Como un moderno Ulises, Ramón no tardó en toparse con el primer desafío en su odisea.
Ocurrió a la altura de Corrubedo, donde, desde tiempos remotos, navegantes de todas las razas han temido sobremanera a nuestras Escila y Caribdis en forma de escollos que, como los ojos de los cocodrilos cuando van a atacar, apenas asoman a flor de agua. Ramón no fue ninguna excepción.
La mar arrastró su invento sobre los bajos y abrió dos vías en el casco, con lo que al expedicionario no le quedó otra que bajar a tierra y taponar los agujeros. De paso, se reparó a sí mismo tras agenciarse unos alimentos… Como algunos sabréis, nuestro cabo ha sido pródigo en atraer a soñadores buscando hacer realidad sus anhelos utópicos (I, II, III…).

El planeta giró unas cuantas veces y, en la tarde del domingo 7 de noviembre, el extraño bote captó la atención de los transeúntes que se hallaban en los muelles y calles de Vigo. ¿Qué hacía aquella embarcación tan original navegando por la ría con un hombre solo sentado en su popa?
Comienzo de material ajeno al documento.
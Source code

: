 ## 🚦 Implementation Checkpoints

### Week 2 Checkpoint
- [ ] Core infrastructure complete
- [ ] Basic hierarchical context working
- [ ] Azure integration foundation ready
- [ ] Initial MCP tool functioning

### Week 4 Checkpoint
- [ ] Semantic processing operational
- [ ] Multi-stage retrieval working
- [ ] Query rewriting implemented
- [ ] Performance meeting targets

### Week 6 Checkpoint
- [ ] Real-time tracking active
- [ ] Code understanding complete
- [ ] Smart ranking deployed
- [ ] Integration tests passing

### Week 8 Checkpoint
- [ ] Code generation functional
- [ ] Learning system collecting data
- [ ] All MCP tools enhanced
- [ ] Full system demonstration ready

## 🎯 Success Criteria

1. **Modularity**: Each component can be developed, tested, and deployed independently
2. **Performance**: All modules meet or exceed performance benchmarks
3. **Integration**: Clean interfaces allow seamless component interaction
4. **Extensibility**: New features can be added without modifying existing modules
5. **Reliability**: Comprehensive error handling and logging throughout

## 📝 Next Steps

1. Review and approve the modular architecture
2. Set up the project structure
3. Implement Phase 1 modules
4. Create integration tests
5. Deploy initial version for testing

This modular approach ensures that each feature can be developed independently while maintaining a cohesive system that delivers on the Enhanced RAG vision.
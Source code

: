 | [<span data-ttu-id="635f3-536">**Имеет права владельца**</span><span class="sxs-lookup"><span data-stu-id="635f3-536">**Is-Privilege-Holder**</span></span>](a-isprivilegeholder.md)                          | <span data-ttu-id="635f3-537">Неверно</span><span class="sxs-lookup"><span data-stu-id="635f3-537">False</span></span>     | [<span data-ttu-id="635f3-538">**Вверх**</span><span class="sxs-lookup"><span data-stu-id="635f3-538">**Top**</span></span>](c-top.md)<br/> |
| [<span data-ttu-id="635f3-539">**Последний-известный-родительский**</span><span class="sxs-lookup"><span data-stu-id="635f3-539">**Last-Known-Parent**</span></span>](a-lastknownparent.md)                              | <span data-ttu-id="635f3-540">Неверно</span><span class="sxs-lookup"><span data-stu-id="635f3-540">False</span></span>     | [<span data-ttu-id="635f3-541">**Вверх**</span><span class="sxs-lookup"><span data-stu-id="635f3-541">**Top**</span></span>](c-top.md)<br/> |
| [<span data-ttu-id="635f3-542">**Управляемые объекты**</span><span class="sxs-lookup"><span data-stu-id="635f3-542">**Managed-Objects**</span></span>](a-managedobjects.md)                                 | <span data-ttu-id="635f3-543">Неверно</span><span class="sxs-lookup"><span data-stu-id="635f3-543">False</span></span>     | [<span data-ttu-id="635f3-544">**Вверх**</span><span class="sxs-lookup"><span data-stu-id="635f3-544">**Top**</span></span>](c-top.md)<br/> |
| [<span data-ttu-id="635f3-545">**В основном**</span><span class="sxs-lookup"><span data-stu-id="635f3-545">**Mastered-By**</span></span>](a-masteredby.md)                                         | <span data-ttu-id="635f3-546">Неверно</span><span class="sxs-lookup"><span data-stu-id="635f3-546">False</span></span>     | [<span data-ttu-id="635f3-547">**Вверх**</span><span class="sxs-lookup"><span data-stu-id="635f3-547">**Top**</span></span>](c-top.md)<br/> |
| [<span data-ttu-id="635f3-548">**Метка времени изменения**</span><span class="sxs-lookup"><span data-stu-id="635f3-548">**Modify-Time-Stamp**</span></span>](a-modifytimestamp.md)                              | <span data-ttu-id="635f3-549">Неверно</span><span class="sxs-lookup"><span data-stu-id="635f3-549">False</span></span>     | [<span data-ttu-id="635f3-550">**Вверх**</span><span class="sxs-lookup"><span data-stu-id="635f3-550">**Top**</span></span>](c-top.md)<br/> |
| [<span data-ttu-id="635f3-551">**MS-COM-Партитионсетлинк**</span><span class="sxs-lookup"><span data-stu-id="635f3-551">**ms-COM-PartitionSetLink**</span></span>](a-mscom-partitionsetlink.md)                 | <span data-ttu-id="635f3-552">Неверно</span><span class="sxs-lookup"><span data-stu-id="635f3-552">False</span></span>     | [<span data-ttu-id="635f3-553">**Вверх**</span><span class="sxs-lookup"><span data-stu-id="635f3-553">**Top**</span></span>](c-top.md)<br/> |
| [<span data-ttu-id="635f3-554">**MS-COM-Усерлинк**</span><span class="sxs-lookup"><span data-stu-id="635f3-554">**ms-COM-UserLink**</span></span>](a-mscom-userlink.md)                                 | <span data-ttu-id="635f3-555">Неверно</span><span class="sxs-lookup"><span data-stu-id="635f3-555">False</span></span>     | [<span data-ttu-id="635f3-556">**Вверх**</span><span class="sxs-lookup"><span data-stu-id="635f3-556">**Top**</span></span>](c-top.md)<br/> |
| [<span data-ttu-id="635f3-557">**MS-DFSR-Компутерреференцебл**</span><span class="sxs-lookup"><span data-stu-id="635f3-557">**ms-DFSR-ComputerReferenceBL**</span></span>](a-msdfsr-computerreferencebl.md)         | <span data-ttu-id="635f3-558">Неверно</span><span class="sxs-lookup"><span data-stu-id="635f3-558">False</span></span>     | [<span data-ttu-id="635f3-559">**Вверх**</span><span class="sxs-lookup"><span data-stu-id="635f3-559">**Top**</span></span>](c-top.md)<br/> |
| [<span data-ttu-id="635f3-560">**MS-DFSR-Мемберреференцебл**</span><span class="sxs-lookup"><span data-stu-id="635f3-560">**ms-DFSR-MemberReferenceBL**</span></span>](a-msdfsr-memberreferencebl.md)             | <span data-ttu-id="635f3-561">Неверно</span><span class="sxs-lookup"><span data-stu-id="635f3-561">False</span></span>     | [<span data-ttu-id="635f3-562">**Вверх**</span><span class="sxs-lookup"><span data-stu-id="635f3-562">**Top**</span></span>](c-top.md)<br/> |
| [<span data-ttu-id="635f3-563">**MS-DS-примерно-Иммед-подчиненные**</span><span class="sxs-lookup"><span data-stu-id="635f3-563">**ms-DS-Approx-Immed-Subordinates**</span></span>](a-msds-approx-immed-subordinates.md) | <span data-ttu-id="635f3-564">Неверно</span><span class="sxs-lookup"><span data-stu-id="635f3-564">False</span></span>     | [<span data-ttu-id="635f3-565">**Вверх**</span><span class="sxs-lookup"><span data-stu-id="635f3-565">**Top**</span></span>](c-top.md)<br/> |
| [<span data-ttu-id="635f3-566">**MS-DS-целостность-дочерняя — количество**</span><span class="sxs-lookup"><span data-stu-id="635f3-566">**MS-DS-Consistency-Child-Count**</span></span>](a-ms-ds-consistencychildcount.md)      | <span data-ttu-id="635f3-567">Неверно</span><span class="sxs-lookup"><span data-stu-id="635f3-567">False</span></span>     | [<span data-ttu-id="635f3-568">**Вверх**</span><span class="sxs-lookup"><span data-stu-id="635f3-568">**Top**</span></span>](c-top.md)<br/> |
La Capitanía del Puerto envió a un cabo marinero para averiguar la razón:
— ¿Y usted adónde va en ese cachucho?
— Pues voy a Valencia, a ver la Exposición, y a vender una lata de petróleo.
Ramón relató su corta aventura que, indefectiblemente, salió publicada en varios periódicos. Primero, en La Concordia de Vigo y, de ahí, con textos casi idénticos en algunos casos, rebotó a otros rotativos como El Eco de Galicia, El Correo de Galicia, El Correo Gallego, España Nueva o El Globo. En ellos cuajó el titular un tanto irónico de «Un nuevo Robinsón».

Nos gustaría contaros que Ramón pudo continuar su viaje, cruzar el estrecho Gibraltar y contemplar la Exposición Regional Valenciana. Nos gustaría saber si la consideró un sitio cool o quedó decepcionado, como Kesey y los Merry Pranksters. Si logró vender su lata de petróleo.
Pero él no tuvo tanta suerte como el autobús multicolor en sus encuentros con la autoridad. La Comandancia de Marina le prohibió seguir, requisó el barco, lo sacó del agua y lo depositó en un almacén descubierto de Obras Portuarias contiguo al pabellón de Salvamento de Náufragos.
Algunos periódicos, con cierta suficiencia, dejaron escrito: «El Sr. Lojo no tendrá más remedio, si quiere ir a Valencia, que tomar el tren o embarcarse en otro buque más estable que la chalana de su invención. El viaje no resultará tan arriesgado y atrevido, pero sí más seguro y agradable.»
Tal vez. Pero el nuestro sería un mundo más gris sin la efervescencia de estos maravillosos lunáticos.
08/06/2025 at 08:11
Magnífico como siempre. Un placer leerte.